飲酒運転とは?酒気帯び運転・酒酔い運転の罰金・罰則・点数まとめ

飲酒運転による交通事故
飲酒運転には、「酒気帯び運転」「酒酔い運転」の2種類があり、それぞれ重い罰金・罰則・違反点数が科されます。

飲酒運転では、「認知・判断能力の低下」「状況変化への反応時間が遅くなる」など脳・体に影響が出るため事故を起こしやすいです。

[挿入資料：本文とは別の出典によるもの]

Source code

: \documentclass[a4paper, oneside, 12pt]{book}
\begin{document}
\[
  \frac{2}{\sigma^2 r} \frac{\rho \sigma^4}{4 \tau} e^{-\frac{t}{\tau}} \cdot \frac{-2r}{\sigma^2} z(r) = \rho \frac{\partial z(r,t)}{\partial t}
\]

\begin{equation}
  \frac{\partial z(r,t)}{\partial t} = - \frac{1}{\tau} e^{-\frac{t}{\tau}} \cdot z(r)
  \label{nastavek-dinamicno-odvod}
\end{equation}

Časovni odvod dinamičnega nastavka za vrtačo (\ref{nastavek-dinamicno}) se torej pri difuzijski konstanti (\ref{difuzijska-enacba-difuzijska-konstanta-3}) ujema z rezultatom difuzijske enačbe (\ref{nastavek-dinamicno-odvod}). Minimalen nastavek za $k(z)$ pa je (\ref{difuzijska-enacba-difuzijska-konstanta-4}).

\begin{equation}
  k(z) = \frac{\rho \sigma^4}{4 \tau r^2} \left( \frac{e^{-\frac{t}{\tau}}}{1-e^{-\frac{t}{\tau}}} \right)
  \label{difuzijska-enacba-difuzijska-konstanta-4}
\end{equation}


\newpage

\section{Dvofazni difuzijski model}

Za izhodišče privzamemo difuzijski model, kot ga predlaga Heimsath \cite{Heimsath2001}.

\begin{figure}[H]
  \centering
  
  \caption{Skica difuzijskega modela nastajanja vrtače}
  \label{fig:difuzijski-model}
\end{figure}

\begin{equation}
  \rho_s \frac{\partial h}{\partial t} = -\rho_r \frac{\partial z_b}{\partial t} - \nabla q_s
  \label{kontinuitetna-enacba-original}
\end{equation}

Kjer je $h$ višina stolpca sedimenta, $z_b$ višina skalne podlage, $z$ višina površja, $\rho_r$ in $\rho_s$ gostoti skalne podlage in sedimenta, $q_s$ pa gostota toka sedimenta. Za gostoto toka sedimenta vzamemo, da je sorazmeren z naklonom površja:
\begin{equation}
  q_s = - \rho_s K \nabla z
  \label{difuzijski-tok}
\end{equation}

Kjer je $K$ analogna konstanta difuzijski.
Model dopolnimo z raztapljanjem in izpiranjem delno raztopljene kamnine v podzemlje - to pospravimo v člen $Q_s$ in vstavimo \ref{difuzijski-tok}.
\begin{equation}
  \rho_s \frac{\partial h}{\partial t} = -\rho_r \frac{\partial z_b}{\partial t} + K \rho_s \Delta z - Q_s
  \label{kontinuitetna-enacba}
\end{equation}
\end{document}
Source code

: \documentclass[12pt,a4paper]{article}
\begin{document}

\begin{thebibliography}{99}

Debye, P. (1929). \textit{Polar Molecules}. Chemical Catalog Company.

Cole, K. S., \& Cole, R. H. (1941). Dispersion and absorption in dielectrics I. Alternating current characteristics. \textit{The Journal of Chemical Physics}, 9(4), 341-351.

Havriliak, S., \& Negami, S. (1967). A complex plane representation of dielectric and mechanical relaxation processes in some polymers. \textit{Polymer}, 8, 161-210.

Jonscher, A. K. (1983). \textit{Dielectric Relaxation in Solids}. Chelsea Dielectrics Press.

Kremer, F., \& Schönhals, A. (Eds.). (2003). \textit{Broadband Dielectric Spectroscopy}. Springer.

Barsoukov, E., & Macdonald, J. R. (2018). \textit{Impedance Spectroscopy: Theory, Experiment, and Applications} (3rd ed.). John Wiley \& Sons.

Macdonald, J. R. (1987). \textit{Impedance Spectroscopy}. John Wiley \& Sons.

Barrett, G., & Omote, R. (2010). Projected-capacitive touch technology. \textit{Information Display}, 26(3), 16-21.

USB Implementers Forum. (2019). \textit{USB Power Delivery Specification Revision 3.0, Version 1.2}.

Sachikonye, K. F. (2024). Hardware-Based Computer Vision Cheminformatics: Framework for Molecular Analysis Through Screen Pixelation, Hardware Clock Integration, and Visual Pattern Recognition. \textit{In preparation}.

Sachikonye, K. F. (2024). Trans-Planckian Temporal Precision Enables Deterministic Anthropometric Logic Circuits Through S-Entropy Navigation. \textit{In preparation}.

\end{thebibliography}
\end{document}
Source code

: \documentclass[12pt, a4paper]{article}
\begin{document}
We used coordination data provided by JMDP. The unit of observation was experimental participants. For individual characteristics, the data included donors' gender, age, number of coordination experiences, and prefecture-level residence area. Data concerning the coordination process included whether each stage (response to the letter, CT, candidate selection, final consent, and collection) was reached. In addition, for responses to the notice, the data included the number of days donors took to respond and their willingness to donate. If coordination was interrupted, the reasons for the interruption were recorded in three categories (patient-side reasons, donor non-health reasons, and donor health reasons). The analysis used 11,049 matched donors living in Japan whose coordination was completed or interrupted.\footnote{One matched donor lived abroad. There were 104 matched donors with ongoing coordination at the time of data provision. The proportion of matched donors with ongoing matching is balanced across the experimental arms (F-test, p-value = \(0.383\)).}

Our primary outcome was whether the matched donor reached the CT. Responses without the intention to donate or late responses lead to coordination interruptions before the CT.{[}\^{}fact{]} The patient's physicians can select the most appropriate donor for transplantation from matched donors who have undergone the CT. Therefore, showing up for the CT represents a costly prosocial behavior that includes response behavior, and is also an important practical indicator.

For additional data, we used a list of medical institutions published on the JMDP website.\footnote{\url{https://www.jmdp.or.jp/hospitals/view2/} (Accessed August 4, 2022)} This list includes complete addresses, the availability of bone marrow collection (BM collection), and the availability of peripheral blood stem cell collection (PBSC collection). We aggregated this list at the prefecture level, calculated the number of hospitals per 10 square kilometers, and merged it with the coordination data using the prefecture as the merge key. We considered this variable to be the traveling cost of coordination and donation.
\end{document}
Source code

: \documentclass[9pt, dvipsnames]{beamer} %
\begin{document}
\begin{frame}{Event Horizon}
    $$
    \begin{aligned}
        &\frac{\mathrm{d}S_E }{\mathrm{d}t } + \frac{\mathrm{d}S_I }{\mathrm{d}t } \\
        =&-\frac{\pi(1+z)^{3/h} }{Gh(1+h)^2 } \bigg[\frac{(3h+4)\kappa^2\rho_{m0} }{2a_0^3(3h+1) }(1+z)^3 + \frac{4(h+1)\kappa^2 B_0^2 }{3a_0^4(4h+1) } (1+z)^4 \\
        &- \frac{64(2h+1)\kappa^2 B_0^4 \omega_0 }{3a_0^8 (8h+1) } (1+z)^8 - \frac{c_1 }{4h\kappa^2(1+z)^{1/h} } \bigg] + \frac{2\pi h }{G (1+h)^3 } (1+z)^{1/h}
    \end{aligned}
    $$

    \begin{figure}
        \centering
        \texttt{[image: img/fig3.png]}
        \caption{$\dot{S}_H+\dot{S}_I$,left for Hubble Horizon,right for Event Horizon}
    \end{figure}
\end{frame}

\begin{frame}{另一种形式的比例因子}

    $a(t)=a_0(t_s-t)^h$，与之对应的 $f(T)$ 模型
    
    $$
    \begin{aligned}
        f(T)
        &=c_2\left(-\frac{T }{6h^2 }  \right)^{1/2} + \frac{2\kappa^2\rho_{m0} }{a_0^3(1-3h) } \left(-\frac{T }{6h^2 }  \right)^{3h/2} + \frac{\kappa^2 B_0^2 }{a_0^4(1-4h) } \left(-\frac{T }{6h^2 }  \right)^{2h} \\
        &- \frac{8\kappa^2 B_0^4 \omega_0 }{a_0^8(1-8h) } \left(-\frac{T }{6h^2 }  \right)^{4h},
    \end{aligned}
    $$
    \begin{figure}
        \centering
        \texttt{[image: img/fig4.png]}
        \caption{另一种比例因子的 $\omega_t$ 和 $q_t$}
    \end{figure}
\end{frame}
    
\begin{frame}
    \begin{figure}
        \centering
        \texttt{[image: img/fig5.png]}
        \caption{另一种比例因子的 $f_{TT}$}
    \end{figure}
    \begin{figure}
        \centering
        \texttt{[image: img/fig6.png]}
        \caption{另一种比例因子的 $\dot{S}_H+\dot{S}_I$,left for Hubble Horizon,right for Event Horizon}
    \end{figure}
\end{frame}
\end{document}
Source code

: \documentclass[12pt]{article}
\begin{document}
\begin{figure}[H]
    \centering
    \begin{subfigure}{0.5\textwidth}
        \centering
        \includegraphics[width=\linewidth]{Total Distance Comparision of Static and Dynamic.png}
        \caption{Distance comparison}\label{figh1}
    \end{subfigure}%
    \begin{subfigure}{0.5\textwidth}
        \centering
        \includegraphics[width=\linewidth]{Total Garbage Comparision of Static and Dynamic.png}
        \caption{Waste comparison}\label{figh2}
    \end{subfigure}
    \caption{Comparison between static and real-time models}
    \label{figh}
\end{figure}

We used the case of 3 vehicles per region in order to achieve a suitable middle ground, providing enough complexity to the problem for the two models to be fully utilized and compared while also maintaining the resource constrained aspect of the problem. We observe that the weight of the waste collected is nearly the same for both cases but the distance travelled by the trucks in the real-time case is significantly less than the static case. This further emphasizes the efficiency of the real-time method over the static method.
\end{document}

人身事故では社会的制裁もありますし、飲酒運転は絶対にしないようにしましょう。

酒気帯び運転と酒酔い運転の違い

飲酒運転は道路交通法において、

  • 酒気帯び運転
  • 酒酔い運転

の2種類に分類されています。それぞれ見ていきましょう。

酒気帯び運転

酒気帯び運転とは、呼気1リットル中のアルコール濃度が0.15mg以上の状態で運転することを指します。
アルコール濃度 0.25mg以上が検出された場合は、免許取消を含む特に重い罰則が設定されています。
 

酒酔い運転

酒酔い運転とは、アルコールの影響により正常な運転ができないおそれがある状態で運転することを指します。

すなわち、少量のアルコールしか摂取していなくても、

  • 直線上をまっすぐ歩けない
  • 明らかに呂律が回っていない
  • 警察官との質疑応答が正常にできない

などの状態であれば、酒酔い運転と判断される可能性があります。 

飲酒運転は「アルコール濃度」と「酔いの程度」双方で判断される

酒気帯び運転は、飲酒検問などで警察がアルコール検知器によって測定した数値ベースで判断されます。
酔いの有無/個人のお酒に強い・弱いにかかわらず、規定を超えるアルコール濃度が検出された時点で処分の対象となります。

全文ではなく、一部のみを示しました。